Akşamın alacakaranlığı yeni çökmüştü küçük kentin daracık sokakları üzerine. Arkadaşlarıyla Ruşen’in meyhanesinde birkaç kadeh parlattıktan sonra evine doğru yöneldi. Tam evinin olduğu sokağın köşesini dönecekti ki kaşının üzerinde patlayan bir ş e y l e nerdeyse yere yığılıyordu. Gözünde şimşekler çaktı sanki.Önce taş zannetti ama acıdan onu da algılayamadı. Neler olduğunu, neyin nerden geldiğini, kimin attığını, ne attığını anlayamadı bir süre. Elini bastırdı alnına, kanadığını fark etti. Acı yavaş yavaş dağılırken yere düşen şeyin bir kibrit kutusu olduğunu gördü. Şaşkınlığı daha da arttı. Hangi kibrit kutusu taş kadar sert ve ağır olabilirdi ki. Eğildi yerden aldı, evet ağırdı, bir taş kadar ağırdı. Kanayan kaşına aldırmadan kutuyu açtı. Sokak lambasının altına sokuldu. Kutunun içinden defalarca kez katlanarak kutuya özenle yerleştirildiği anlaşılan, dolmakalemle ve özenle yazılmış mektuplar çıktı. Sen ve Ben ….diye başlayan aşk mektupları. Kaşından akan kana aldırmadan sonuna kadar okudu mektupları. Hiçbirinde imza yoktu. Çok tutkulu ve yoğun bir karşılıksız aşkın, net ve içten ifadeleriydi. Kibrit kutusu ve mektuplarla evine döndüğünde üstü başı kan içindeydi.
......................

Yıllar, yıllar sonra ders verdiği Üniversite’nin koridorunda genç bir kız yaklaştı yanına;
- Hocam ( dedi ), bir dakikanızı alabilir miyim lütfen?
Elbette dedi adam.
Çantasından özenle çıkardığı bir küçük paketi adama uzattı:
- Bu sizinmiş hocam; annem size iletmemi söyledi, biraz gecikmiş ama, hatta epey gecikmiş bence..

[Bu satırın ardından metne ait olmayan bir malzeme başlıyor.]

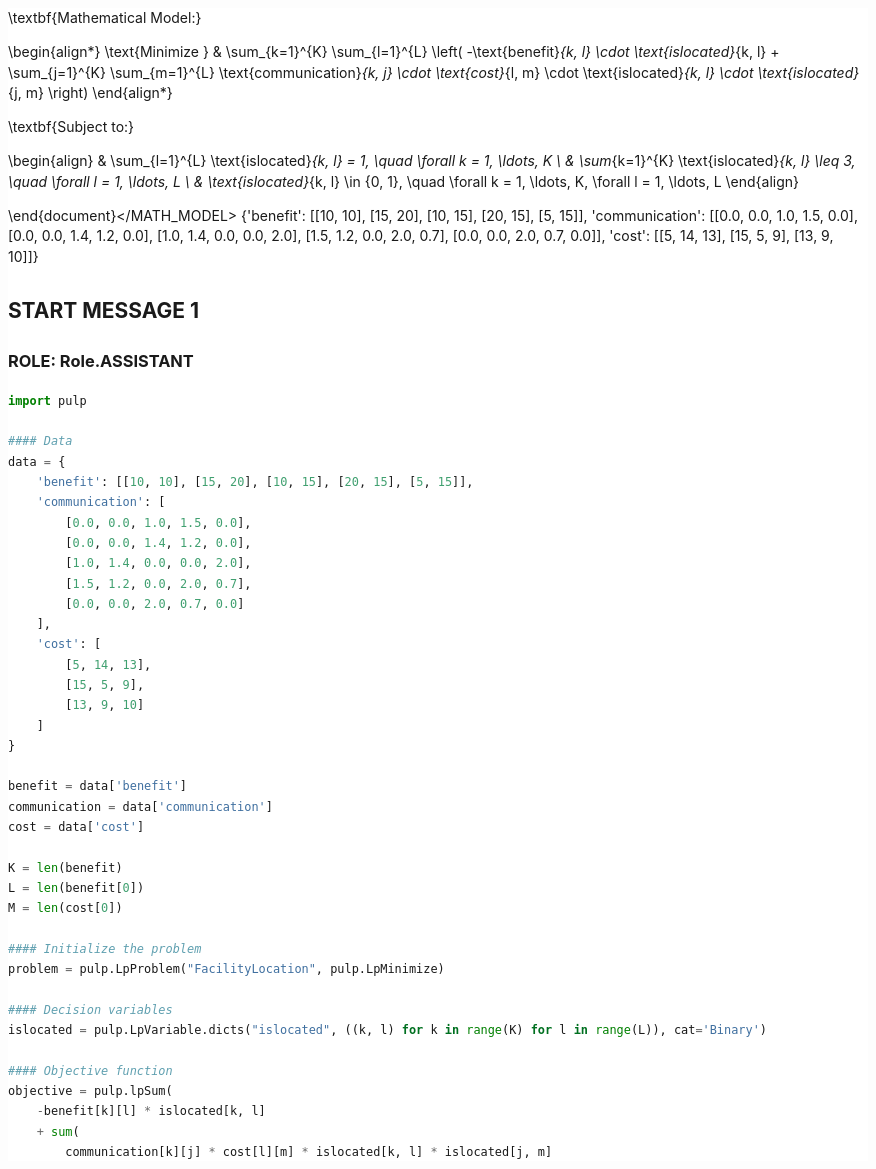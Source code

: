 \textbf{Mathematical Model:}

\begin{align*}
\text{Minimize } & \sum_{k=1}^{K} \sum_{l=1}^{L} \left( -\text{benefit}_{k, l} \cdot \text{islocated}_{k, l} + \sum_{j=1}^{K} \sum_{m=1}^{L} \text{communication}_{k, j} \cdot \text{cost}_{l, m} \cdot \text{islocated}_{k, l} \cdot \text{islocated}_{j, m} \right)
\end{align*}

\textbf{Subject to:}

\begin{align}
& \sum_{l=1}^{L} \text{islocated}_{k, l} = 1, \quad \forall k = 1, \ldots, K \\
& \sum_{k=1}^{K} \text{islocated}_{k, l} \leq 3, \quad \forall l = 1, \ldots, L \\
& \text{islocated}_{k, l} \in \{0, 1\}, \quad \forall k = 1, \ldots, K, \forall l = 1, \ldots, L 
\end{align}

\end{document}</MATH_MODEL>
<DATA>
{'benefit': [[10, 10], [15, 20], [10, 15], [20, 15], [5, 15]], 'communication': [[0.0, 0.0, 1.0, 1.5, 0.0], [0.0, 0.0, 1.4, 1.2, 0.0], [1.0, 1.4, 0.0, 0.0, 2.0], [1.5, 1.2, 0.0, 2.0, 0.7], [0.0, 0.0, 2.0, 0.7, 0.0]], 'cost': [[5, 14, 13], [15, 5, 9], [13, 9, 10]]}</DATA>


## START MESSAGE 1 
### ROLE: Role.ASSISTANT
```python
import pulp

#### Data
data = {
    'benefit': [[10, 10], [15, 20], [10, 15], [20, 15], [5, 15]],
    'communication': [
        [0.0, 0.0, 1.0, 1.5, 0.0],
        [0.0, 0.0, 1.4, 1.2, 0.0],
        [1.0, 1.4, 0.0, 0.0, 2.0],
        [1.5, 1.2, 0.0, 2.0, 0.7],
        [0.0, 0.0, 2.0, 0.7, 0.0]
    ],
    'cost': [
        [5, 14, 13],
        [15, 5, 9],
        [13, 9, 10]
    ]
}

benefit = data['benefit']
communication = data['communication']
cost = data['cost']

K = len(benefit)
L = len(benefit[0])
M = len(cost[0])

#### Initialize the problem
problem = pulp.LpProblem("FacilityLocation", pulp.LpMinimize)

#### Decision variables
islocated = pulp.LpVariable.dicts("islocated", ((k, l) for k in range(K) for l in range(L)), cat='Binary')

#### Objective function
objective = pulp.lpSum(
    -benefit[k][l] * islocated[k, l]
    + sum(
        communication[k][j] * cost[l][m] * islocated[k, l] * islocated[j, m]
```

Ve geldiği gibi telaşla ayrıldı yanından genç kız.
Hiç bir şey anlamadı adam. Şaşkınlıkla kızın arkasından bakakaldı. Elindeki paketle odasına girdi. Heyecan ve merakla açtı paketi masanın üzerine.

Paketten, küçük bir idrofil pamuk ve çoğu zamanla uçmuş tentürdiyot şişesi çıktı.